For a wealth of sensor knowledge and industry reports, please reply with the keyword 【资料下载】 in the public account dialog to obtain materials for viewing.《Over 100 Professional Knowledge Materials on Sensors, There’s Always One for You~》
Follow me here 👇,Remember to click the menu bar in the top right corner ••• Set as Star ⭐
MEMS technology has profoundly influenced the development of modern sensors, serving as the key technology for sensor miniaturization, low power consumption, and intelligence. MEMS sensors manufactured using MEMS technology occupy an important share among various sensors.
Among them, MEMS chips and ASIC chips are the parts with the highest technology and value content in a MEMS sensor.Do you know how MEMS chips are manufactured? What is the difference between MEMS chips and integrated circuit chips?
What are the main structures of MEMS sensors? What is the difference between MEMS chips and integrated circuit chips?
MEMS stands for Micro-Electro-Mechanical System, which is an industrial technology that integrates microelectronic circuit technology with micro-mechanical systems, operating at a micrometer scale.

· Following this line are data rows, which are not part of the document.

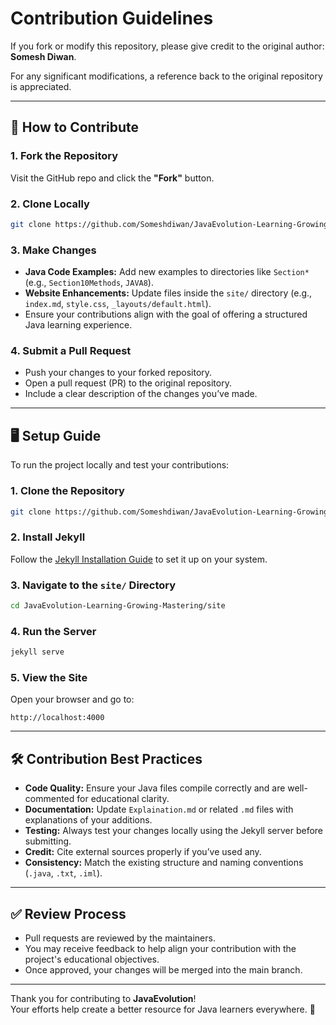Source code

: # Contribution Guidelines

If you fork or modify this repository, please give credit to the original author: **Somesh Diwan**.

For any significant modifications, a reference back to the original repository is appreciated.

---

## 🚀 How to Contribute

### 1. Fork the Repository
Visit the GitHub repo and click the **"Fork"** button.

### 2. Clone Locally
```bash
git clone https://github.com/Someshdiwan/JavaEvolution-Learning-Growing-Mastering.git
```

### 3. Make Changes
- **Java Code Examples:** Add new examples to directories like `Section*` (e.g., `Section10Methods`, `JAVA8`).
- **Website Enhancements:** Update files inside the `site/` directory (e.g., `index.md`, `style.css`, `_layouts/default.html`).
- Ensure your contributions align with the goal of offering a structured Java learning experience.

### 4. Submit a Pull Request
- Push your changes to your forked repository.
- Open a pull request (PR) to the original repository.
- Include a clear description of the changes you’ve made.

---

## 🖥️ Setup Guide

To run the project locally and test your contributions:

### 1. Clone the Repository
```bash
git clone https://github.com/Someshdiwan/JavaEvolution-Learning-Growing-Mastering.git
```

### 2. Install Jekyll
Follow the [Jekyll Installation Guide](https://jekyllrb.com/docs/installation/) to set it up on your system.

### 3. Navigate to the `site/` Directory
```bash
cd JavaEvolution-Learning-Growing-Mastering/site
```

### 4. Run the Server
```bash
jekyll serve
```

### 5. View the Site
Open your browser and go to:
```
http://localhost:4000
```

---

## 🛠️ Contribution Best Practices

- **Code Quality:** Ensure your Java files compile correctly and are well-commented for educational clarity.
- **Documentation:** Update `Explaination.md` or related `.md` files with explanations of your additions.
- **Testing:** Always test your changes locally using the Jekyll server before submitting.
- **Credit:** Cite external sources properly if you’ve used any.
- **Consistency:** Match the existing structure and naming conventions (`.java`, `.txt`, `.iml`).

---

## ✅ Review Process

- Pull requests are reviewed by the maintainers.
- You may receive feedback to help align your contribution with the project's educational objectives.
- Once approved, your changes will be merged into the main branch.

---

Thank you for contributing to **JavaEvolution**!  
Your efforts help create a better resource for Java learners everywhere. 🌱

Furthermore, there is also a Nano-Electro-Mechanical System (NEMS), a type of device that integrates electrical and mechanical functions at a smaller nanoscale. NEMS technology still faces some challenges in mass production and commercialization.
The new sensors manufactured using MEMS technology are called MEMS sensors. Generally, the main structure of a sensor consists of four parts: the sensitive element, the conversion element, the transformation circuit, and the auxiliary power supply. So, what is the main structure of a MEMS sensor?
The following is a typical product structure schematic of a MEMS acoustic sensor. We can see that the structure of the MEMS sensor mainly consists of the MEMS chip — used to sense signals, equivalent to the sensitive element; and the ASIC chip — used to process signals, equivalent to the conversion and transformation elements.
MEMS chips and ASIC chips are also the parts with the highest technology and value content in a MEMS sensor. For the principles and structures of common MEMS sensors, please refer to 《10 Major MEMS Sensor Principles Fully Explained!》, which will not be elaborated on in this article.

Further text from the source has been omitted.